Search This Blog

19.2.15

UNO-SUNO merger even better idea 4 years later

Better late than never, never let a crisis go to waste, or whatever saying fits to describe an attempt to do what made far too much sense years ago, which for that reason didn’t get done, in the merging of the University of New Orleans and Southern University in New Orleans.

State Rep. Patrick Connick announced his intention to file a bill that would perform precisely that, four years after legislative majorities probably could have accomplished, but legislative supermajorities almost certainly would failed to engineer, the same. Back then, both institutions still were reeling from the aftereffects of the hurricane disasters of 2005, and SUNO had the additional distinction of having the lowest degree completion rate in the country – but given that its student body averaged a fog-a-mirror score of 15.5 on the American College Test (the national average is around 21, with a minimum of 8), it’s a wonder any student graduated from there.

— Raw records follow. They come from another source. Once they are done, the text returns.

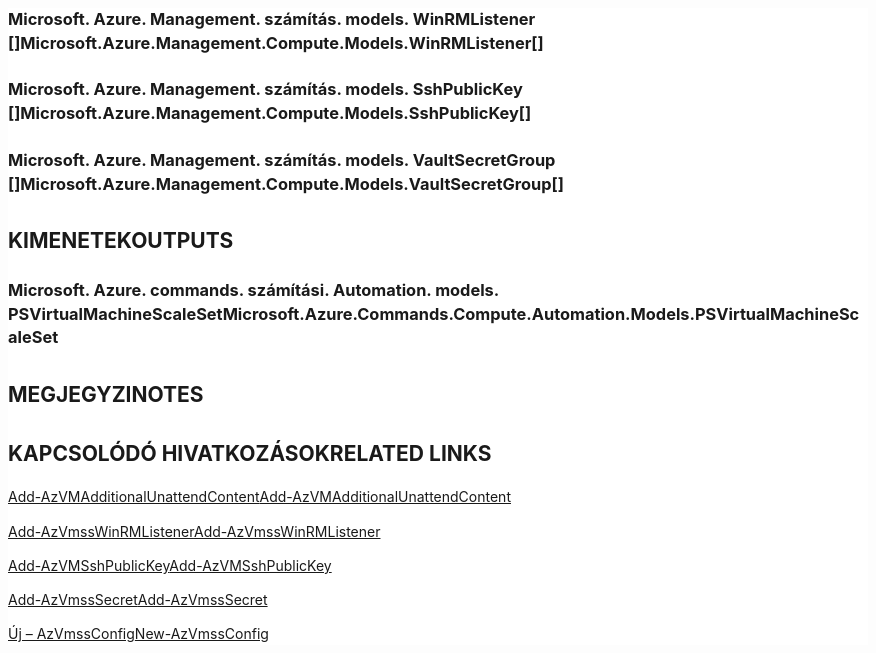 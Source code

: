 ### <span data-ttu-id="65032-172">Microsoft. Azure. Management. számítás. models. WinRMListener []</span><span class="sxs-lookup"><span data-stu-id="65032-172">Microsoft.Azure.Management.Compute.Models.WinRMListener[]</span></span>

### <span data-ttu-id="65032-173">Microsoft. Azure. Management. számítás. models. SshPublicKey []</span><span class="sxs-lookup"><span data-stu-id="65032-173">Microsoft.Azure.Management.Compute.Models.SshPublicKey[]</span></span>

### <span data-ttu-id="65032-174">Microsoft. Azure. Management. számítás. models. VaultSecretGroup []</span><span class="sxs-lookup"><span data-stu-id="65032-174">Microsoft.Azure.Management.Compute.Models.VaultSecretGroup[]</span></span>

## <span data-ttu-id="65032-175">KIMENETEK</span><span class="sxs-lookup"><span data-stu-id="65032-175">OUTPUTS</span></span>

### <span data-ttu-id="65032-176">Microsoft. Azure. commands. számítási. Automation. models. PSVirtualMachineScaleSet</span><span class="sxs-lookup"><span data-stu-id="65032-176">Microsoft.Azure.Commands.Compute.Automation.Models.PSVirtualMachineScaleSet</span></span>

## <span data-ttu-id="65032-177">MEGJEGYZI</span><span class="sxs-lookup"><span data-stu-id="65032-177">NOTES</span></span>

## <span data-ttu-id="65032-178">KAPCSOLÓDÓ HIVATKOZÁSOK</span><span class="sxs-lookup"><span data-stu-id="65032-178">RELATED LINKS</span></span>

[<span data-ttu-id="65032-179">Add-AzVMAdditionalUnattendContent</span><span class="sxs-lookup"><span data-stu-id="65032-179">Add-AzVMAdditionalUnattendContent</span></span>](./Add-AzVMAdditionalUnattendContent.md)

[<span data-ttu-id="65032-180">Add-AzVmssWinRMListener</span><span class="sxs-lookup"><span data-stu-id="65032-180">Add-AzVmssWinRMListener</span></span>](./Add-AzVmssWinRMListener.md)

[<span data-ttu-id="65032-181">Add-AzVMSshPublicKey</span><span class="sxs-lookup"><span data-stu-id="65032-181">Add-AzVMSshPublicKey</span></span>](./Add-AzVMSshPublicKey.md)

[<span data-ttu-id="65032-182">Add-AzVmssSecret</span><span class="sxs-lookup"><span data-stu-id="65032-182">Add-AzVmssSecret</span></span>](./Add-AzVmssSecret.md)

[<span data-ttu-id="65032-183">Új – AzVmssConfig</span><span class="sxs-lookup"><span data-stu-id="65032-183">New-AzVmssConfig</span></span>](./New-AzVmssConfig.md)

Since then, matters have only gotten worse. UNO changed systems after the merger attempt, which also would have given Delgado Community College a formal link to the merged institution, but it continued to lose enrollment, which now is almost half of what it was a decade ago. SUNO got some brand spanking new infrastructure out of disaster recovery dollars but the state’s move to get baccalaureate-and-above schools out of the associates degree/certificate/remedial education businesses with a strengthening of admission requirements flushed around a sixth of its enrollment away, mostly full-time, first-time students.
With the state facing budgetary pressure that could slice hundreds of millions of dollars of taxpayer support from Louisiana’s colleges, and with any tuition increase unlikely to make up even most of this withdrawal, given their losses in enrollment in the past few years no two schools in the state would be hit harder than these two located a little over a mile apart. It should be a no-brainer that together, which would make them not even three-quarters of UNO’s size in 2005, they could shed a fair degree of duplication in the staff and administrative areas, and some in the instructional area, with considerable cost savings that could help out somewhat for fiscal year 2016 but reap major dividends in the years ahead.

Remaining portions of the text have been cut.